If my understand is correct, in your implemention, the data splitting is base on the user number, which is a little different from the split strategy in RecBole. To be more specific, let's take an example:

If the split ratio is [0.8, 0.1, 0.1], and the original data is like this (NOTE: it is not the atomic file, just an example):

UserID  ItemID_list
1   [1,2,3,4,5,6,7,8,9,10]
2   [1,2,3,4,5,6,7,8,9,10]
3   [1,2,3,4,5,6,7,8,9,10]
4   [1,2,3,4,5,6,7,8,9,10]
5   [1,2,3,4,5,6,7,8,9,10]

In your strategy, data will be splitted as:

Train:
1   [1,2,3,4,5,6,7,8,9,10]
2   [1,2,3,4,5,6,7,8,9,10]
3   [1,2,3,4,5,6,7,8,9,10]
Valid:
4   [1,2,3,4,5,6,7,8,9,10]
Test:
5   [1,2,3,4,5,6,7,8,9,10]

In RecBole, data will be splitted as:

Train:
1   [1,2,3,4,5,6,7,8]
2   [1,2,3,4,5,6,7,8]
3   [1,2,3,4,5,6,7,8]
4   [1,2,3,4,5,6,7,8]
5   [1,2,3,4,5,6,7,8]
Valid:
1   [9]
2   [9]
3   [9]
4   [9]
5   [9]
Test:
1   [10]
2   [10]
3   [10]
4   [10]
5   [10]

(I must admit that it's quite hard to describe the difference between them with words, hope you can understand. )

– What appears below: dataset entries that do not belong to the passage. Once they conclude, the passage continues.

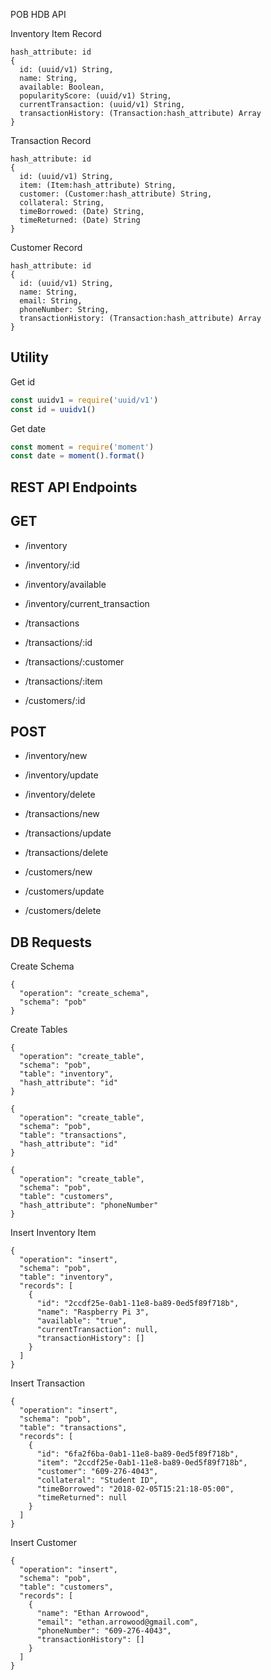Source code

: POB HDB API

Inventory Item Record
```
hash_attribute: id
{
  id: (uuid/v1) String,
  name: String,
  available: Boolean,
  popularityScore: (uuid/v1) String,
  currentTransaction: (uuid/v1) String,
  transactionHistory: (Transaction:hash_attribute) Array
}
```

Transaction Record
```
hash_attribute: id
{
  id: (uuid/v1) String,
  item: (Item:hash_attribute) String,
  customer: (Customer:hash_attribute) String,
  collateral: String,
  timeBorrowed: (Date) String, 
  timeReturned: (Date) String
}
```

Customer Record
```
hash_attribute: id
{
  id: (uuid/v1) String,
  name: String,
  email: String,
  phoneNumber: String,
  transactionHistory: (Transaction:hash_attribute) Array
}
```

## Utility
Get id
```js
const uuidv1 = require('uuid/v1')
const id = uuidv1()
```

Get date
```js
const moment = require('moment')
const date = moment().format()
```

## REST API Endpoints
## GET
- /inventory
- /inventory/:id
- /inventory/available
- /inventory/current_transaction

- /transactions
- /transactions/:id
- /transactions/:customer
- /transactions/:item

- /customers/:id

## POST
- /inventory/new
- /inventory/update
- /inventory/delete

- /transactions/new
- /transactions/update
- /transactions/delete

- /customers/new
- /customers/update
- /customers/delete

## DB Requests

Create Schema
```
{
  "operation": "create_schema",
  "schema": "pob"
}
```

Create Tables
```
{
  "operation": "create_table",
  "schema": "pob",
  "table": "inventory",
  "hash_attribute": "id"
}

{
  "operation": "create_table",
  "schema": "pob",
  "table": "transactions",
  "hash_attribute": "id"
}

{
  "operation": "create_table",
  "schema": "pob",
  "table": "customers",
  "hash_attribute": "phoneNumber"
}
```

Insert Inventory Item
```
{
  "operation": "insert",
  "schema": "pob",
  "table": "inventory",
  "records": [
    {
      "id": "2ccdf25e-0ab1-11e8-ba89-0ed5f89f718b",
      "name": "Raspberry Pi 3",
      "available": "true",
      "currentTransaction": null,
      "transactionHistory": []
    }
  ]
}
```

Insert Transaction 
```
{
  "operation": "insert",
  "schema": "pob",
  "table": "transactions",
  "records": [
    {
      "id": "6fa2f6ba-0ab1-11e8-ba89-0ed5f89f718b",
      "item": "2ccdf25e-0ab1-11e8-ba89-0ed5f89f718b",
      "customer": "609-276-4043",
      "collateral": "Student ID",
      "timeBorrowed": "2018-02-05T15:21:18-05:00",
      "timeReturned": null
    }
  ]
}
```

Insert Customer
```
{
  "operation": "insert",
  "schema": "pob",
  "table": "customers",
  "records": [
    {
      "name": "Ethan Arrowood",
      "email": "ethan.arrowood@gmail.com",
      "phoneNumber": "609-276-4043",
      "transactionHistory": []
    }
  ]
}
```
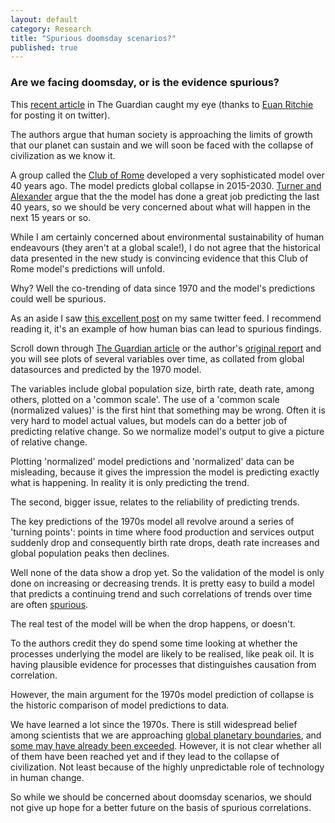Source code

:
 ```yaml
---
layout: default
category: Research
title: "Spurious doomsday scenarios?"
published: true
---
```


### Are we facing doomsday, or is the evidence spurious?

This [recent article](https://www.theguardian.com/commentisfree/2014/sep/02/limits-to-growth-was-right-new-research-shows-were-nearing-collapse) in The Guardian caught my eye (thanks to [Euan Ritchie](https://twitter.com/EuanRitchie1) for posting it on twitter).

The authors argue that human society is approaching the limits of growth that our planet can sustain and we will soon be faced with the collapse of civilization as we know it.

A group called the [Club of Rome](http://www.clubofrome.org/) developed a very sophisticated model over 40 years ago. The model predicts global collapse in 2015-2030. [Turner and Alexander](https://www.theguardian.com/commentisfree/2014/sep/02/limits-to-growth-was-right-new-research-shows-were-nearing-collapse) argue that the the model has done a great job predicting the last 40 years, so we should be very concerned about what will happen in the next 15 years or so.

While I am certainly concerned about environmental sustainability of human endeavours (they aren't at a global scale!), I do not agree that the historical data presented in the new study is convincing evidence that this Club of Rome model's predictions will unfold.

Why? Well the co-trending of data since 1970 and the model's predictions could well be spurious.

As an aside I saw [this excellent post](https://scientistseessquirrel.wordpress.com/2016/08/02/1874/) on my same twitter feed. I recommend reading it, it's an example of how human bias can lead to spurious findings.

Scroll down through [The Guardian article](https://www.theguardian.com/commentisfree/2014/sep/02/limits-to-growth-was-right-new-research-shows-were-nearing-collapse) or the author's [original report](http://sustainable.unimelb.edu.au/sites/default/files/docs/MSSI-ResearchPaper-4_Turner_2014.pdf) and you will see plots of several variables over time, as collated from global datasources and predicted by the 1970 model.

The variables include global population size, birth rate, death rate, among others, plotted on a 'common scale'. The use of a 'common scale (normalized values)' is the first hint that something may be wrong. Often it is very hard to model actual values, but models can do a better job of predicting relative change. So we normalize model's output to give a picture of relative change.

Plotting 'normalized' model predictions and 'normalized' data can be misleading, because it gives the impression the model is predicting exactly what is happening. In reality it is only predicting the trend.

The second, bigger issue, relates to the reliability of predicting trends.

The key predictions of the 1970s model all revolve around a series of 'turning points': points in time where food production and services output suddenly drop and consequently birth rate drops, death rate increases and global population peaks then declines.

Well none of the data show a drop yet. So the validation of the model is only done on increasing or decreasing trends. It is pretty easy to build a model that predicts a continuing trend and such correlations of trends over time are often [spurious](http://www.tylervigen.com/spurious-correlations).

The real test of the model will be when the drop happens, or doesn't.

To the authors credit they do spend some time looking at whether the processes underlying the model are likely to be realised, like peak oil. It is having plausible evidence for processes that distinguishes causation from correlation.

However, the main argument for the 1970s model prediction of collapse is the historic comparison of model predictions to data.

We have learned a lot since the 1970s. There is still widespread belief among scientists that we are approaching [global planetary boundaries](http://science.sciencemag.org/content/347/6223/1259855), and [some may have already been exceeded](http://www.nature.com/nclimate/journal/v2/n2/full/nclimate1386.html). However, it is not clear whether all of them have been reached yet and if they lead to the collapse of civilization. Not least because of the highly unpredictable role of technology in human change.

So while we should be concerned about doomsday scenarios, we should not give up hope for a better future on the basis of spurious correlations.
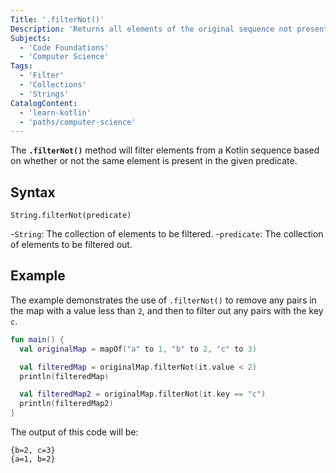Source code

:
 ```yaml
---
Title: '.filterNot()'
Description: 'Returns all elements of the original sequence not present in the predicate.'
Subjects:
  - 'Code Foundations'
  - 'Computer Science'
Tags:
  - 'Filter'
  - 'Collections'
  - 'Strings'
CatalogContent:
  - 'learn-kotlin'
  - 'paths/computer-science'
---
```


The **`.filterNot()`** method will filter elements from a Kotlin sequence based on whether or not the same element is present in the given predicate.

## Syntax

```pseudo
String.filterNot(predicate)
```

-`String`: The collection of elements to be filtered.
-`predicate`: The collection of elements to be filtered out.

## Example

The example demonstrates the use of `.filterNot()` to remove any pairs in the map with a value less than `2`, and then to filter out any pairs with the key `c`.

```kotlin
fun main() {
  val originalMap = mapOf("a" to 1, "b" to 2, "c" to 3)

  val filteredMap = originalMap.filterNot(it.value < 2)
  println(filteredMap)

  val filteredMap2 = originalMap.filterNot(it.key == "c")
  println(filteredMap2)
}
```

The output of this code will be:

```shell
{b=2, c=3}
{a=1, b=2}
```
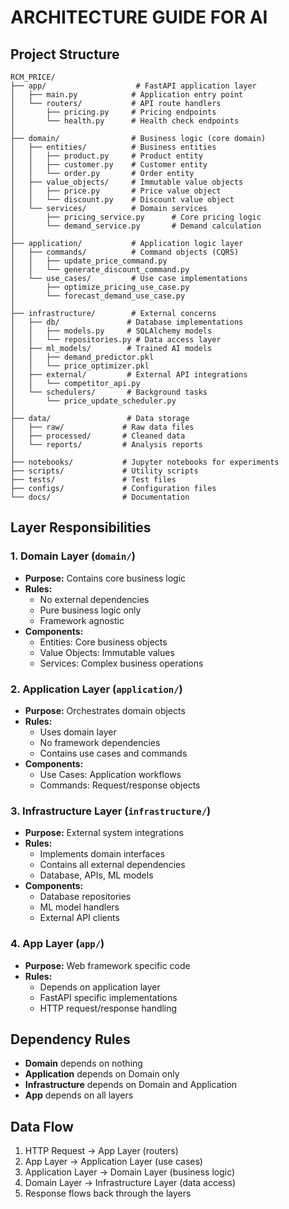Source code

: # ARCHITECTURE GUIDE FOR AI

## Project Structure

```
RCM_PRICE/
├── app/                    # FastAPI application layer
│   ├── main.py            # Application entry point
│   └── routers/           # API route handlers
│       ├── pricing.py     # Pricing endpoints
│       └── health.py      # Health check endpoints
│
├── domain/                # Business logic (core domain)
│   ├── entities/          # Business entities
│   │   ├── product.py     # Product entity
│   │   ├── customer.py    # Customer entity
│   │   └── order.py       # Order entity
│   ├── value_objects/     # Immutable value objects
│   │   ├── price.py       # Price value object
│   │   └── discount.py    # Discount value object
│   └── services/          # Domain services
│       ├── pricing_service.py      # Core pricing logic
│       └── demand_service.py       # Demand calculation
│
├── application/           # Application logic layer
│   ├── commands/          # Command objects (CQRS)
│   │   ├── update_price_command.py
│   │   └── generate_discount_command.py
│   └── use_cases/         # Use case implementations
│       ├── optimize_pricing_use_case.py
│       └── forecast_demand_use_case.py
│
├── infrastructure/        # External concerns
│   ├── db/               # Database implementations
│   │   ├── models.py     # SQLAlchemy models
│   │   └── repositories.py # Data access layer
│   ├── ml_models/        # Trained AI models
│   │   ├── demand_predictor.pkl
│   │   └── price_optimizer.pkl
│   ├── external/         # External API integrations
│   │   └── competitor_api.py
│   └── schedulers/       # Background tasks
│       └── price_update_scheduler.py
│
├── data/                 # Data storage
│   ├── raw/             # Raw data files
│   ├── processed/       # Cleaned data
│   └── reports/         # Analysis reports
│
├── notebooks/           # Jupyter notebooks for experiments
├── scripts/             # Utility scripts
├── tests/               # Test files
├── configs/             # Configuration files
└── docs/                # Documentation
```

## Layer Responsibilities

### 1. Domain Layer (`domain/`)

- **Purpose:** Contains core business logic
- **Rules:**
  - No external dependencies
  - Pure business logic only
  - Framework agnostic
- **Components:**
  - Entities: Core business objects
  - Value Objects: Immutable values
  - Services: Complex business operations

### 2. Application Layer (`application/`)

- **Purpose:** Orchestrates domain objects
- **Rules:**
  - Uses domain layer
  - No framework dependencies
  - Contains use cases and commands
- **Components:**
  - Use Cases: Application workflows
  - Commands: Request/response objects

### 3. Infrastructure Layer (`infrastructure/`)

- **Purpose:** External system integrations
- **Rules:**
  - Implements domain interfaces
  - Contains all external dependencies
  - Database, APIs, ML models
- **Components:**
  - Database repositories
  - ML model handlers
  - External API clients

### 4. App Layer (`app/`)

- **Purpose:** Web framework specific code
- **Rules:**
  - Depends on application layer
  - FastAPI specific implementations
  - HTTP request/response handling

## Dependency Rules

- **Domain** depends on nothing
- **Application** depends on Domain only
- **Infrastructure** depends on Domain and Application
- **App** depends on all layers

## Data Flow

1. HTTP Request → App Layer (routers)
2. App Layer → Application Layer (use cases)
3. Application Layer → Domain Layer (business logic)
4. Domain Layer → Infrastructure Layer (data access)
5. Response flows back through the layers
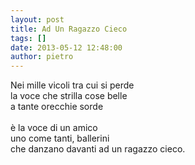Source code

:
 ```yaml
---
layout: post
title: Ad Un Ragazzo Cieco
tags: []
date: 2013-05-12 12:48:00
author: pietro
---
```

Nei mille vicoli tra cui si perde<br/>la voce che strilla cose belle<br/>a tante orecchie sorde<br/><br/>è la voce di un amico<br/>uno come tanti, ballerini<br/>che danzano davanti ad un ragazzo cieco.
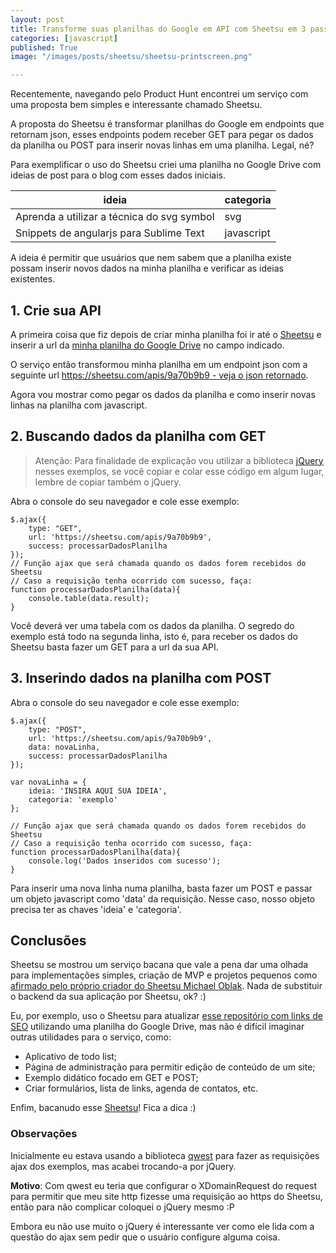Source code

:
 ```yaml
---
layout: post
title: Transforme suas planilhas do Google em API com Sheetsu em 3 passos
categories: [javascript]
published: True
image: "/images/posts/sheetsu/sheetsu-printscreen.png"

---
```


Recentemente, navegando pelo Product Hunt encontrei um serviço com uma proposta bem simples e interessante chamado Sheetsu.

A proposta do Sheetsu é transformar planilhas do Google em endpoints que retornam json, esses endpoints podem receber GET para pegar os dados da planilha ou POST para inserir novas linhas em uma planilha. Legal, né?

Para exemplificar o uso do Sheetsu criei uma planilha no Google Drive com ideias de post para o blog com esses dados iniciais.

| ideia                                      | categoria  |
|--------------------------------------------|------------|
| Aprenda a utilizar a técnica do svg symbol | svg        |
| Snippets de angularjs para Sublime Text    | javascript |

A ideia é permitir que usuários que nem sabem que a planilha existe possam inserir novos dados na minha planilha e verificar as ideias existentes.

## 1. Crie sua API

A primeira coisa que fiz depois de criar minha planilha foi ir até o [Sheetsu](https://sheetsu.com) e inserir a url da [minha planilha do Google Drive](https://docs.google.com/spreadsheets/d/1ZhV77UEhpQeRytrngCCjqN4rEyVqGo0JG70WpphbyE4/edit#gid=0) no campo indicado. 

O serviço então transformou minha planilha em um endpoint json com a seguinte url [https://sheetsu.com/apis/9a70b9b9 - veja o json retornado](https://sheetsu.com/apis/9a70b9b9).

Agora vou mostrar como pegar os dados da planilha e como inserir novas linhas na planilha com javascript.

## 2. Buscando dados da planilha com GET

> Atenção: Para finalidade de explicação vou utilizar a biblioteca [jQuery](https://github.com/jquery/jquery) nesses exemplos, se você copiar e colar esse código em algum lugar, lembre de copiar também o jQuery.

Abra o console do seu navegador e cole esse exemplo:

    $.ajax({
        type: "GET",
        url: 'https://sheetsu.com/apis/9a70b9b9',
        success: processarDadosPlanilha
    });
    // Função ajax que será chamada quando os dados forem recebidos do Sheetsu
    // Caso a requisição tenha ocorrido com sucesso, faça:
    function processarDadosPlanilha(data){
        console.table(data.result);            
    }

Você deverá ver uma tabela com os dados da planilha. 
O segredo do exemplo está todo na segunda linha, isto é, para receber os dados do Sheetsu basta fazer um GET para a url da sua API.

## 3. Inserindo dados na planilha com POST

Abra o console do seu navegador e cole esse exemplo:

    $.ajax({
        type: "POST",
        url: 'https://sheetsu.com/apis/9a70b9b9',
        data: novaLinha,
        success: processarDadosPlanilha
    });
    
    var novaLinha = {
        ideia: 'INSIRA AQUI SUA IDEIA',
        categoria: 'exemplo'
    };    
    
    // Função ajax que será chamada quando os dados forem recebidos do Sheetsu
    // Caso a requisição tenha ocorrido com sucesso, faça:
    function processarDadosPlanilha(data){
        console.log('Dados inseridos com sucesso');
    }

Para inserir uma nova linha numa planilha, basta fazer um POST e passar um objeto javascript como 'data' da requisição. Nesse caso, nosso objeto precisa ter as chaves 'ideia' e 'categoria'.

## Conclusões

Sheetsu se mostrou um serviço bacana que vale a pena dar uma olhada para implementações simples, criação de MVP e projetos pequenos como [afirmado pelo próprio criador do Sheetsu Michael Oblak](https://www.producthunt.com/tech/sheetsu). Nada de substituir o backend da sua aplicação por Sheetsu, ok? :)

Eu, por exemplo, uso o Sheetsu para atualizar [esse repositório com links de SEO](https://github.com/teles/awesome-seo) utilizando uma planilha do Google Drive, mas não é difícil imaginar outras utilidades para o serviço, como:

* Aplicativo de todo list;
* Página de administração para permitir edição de conteúdo de um site;
* Exemplo didático focado em GET e POST;
* Criar formulários, lista de links, agenda de contatos, etc.

Enfim, bacanudo esse [Sheetsu](https://sheetsu.com)! Fica a dica :)

### Observações

Inicialmente eu estava usando a biblioteca [qwest](https://github.com/pyrsmk/qwest) para fazer as requisições ajax dos exemplos, mas acabei trocando-a por jQuery.

**Motivo**: Com qwest eu teria que configurar o XDomainRequest do request para permitir que meu site http fizesse uma requisição ao https do Sheetsu, então para não complicar coloquei o jQuery mesmo :P

Embora eu não use muito o jQuery é interessante ver como ele lida com a questão do ajax sem pedir que o usuário configure alguma coisa.

<script type="text/javascript" src='https://code.jquery.com/jquery-2.1.4.min.js'></script>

By the way, the problem of data split (by ratio) for sequential models is that: compared with other models, we need to make data augmentation for sequential models. And there are some details need to be discussed about data augmentation and data split (by ratio) like: should the data augmentation done before or after the data split (by ratio)?

That's why we don't support data split (by ratio) for sequential models until now. If you find some referrence (paper or other projects' implemention) about this feature or you have some advice about it, please let us know, thx!

rowedenny commented 3 years ago

Hi @2017pxy, firstly thank you for your time in checking the code. Given the discussion above, here are my replies.

  1. What is the motivation for this function? In real practice, we would like to collect historical behaviors of all users we could have, train a model and then evaluate it on an independent set of users.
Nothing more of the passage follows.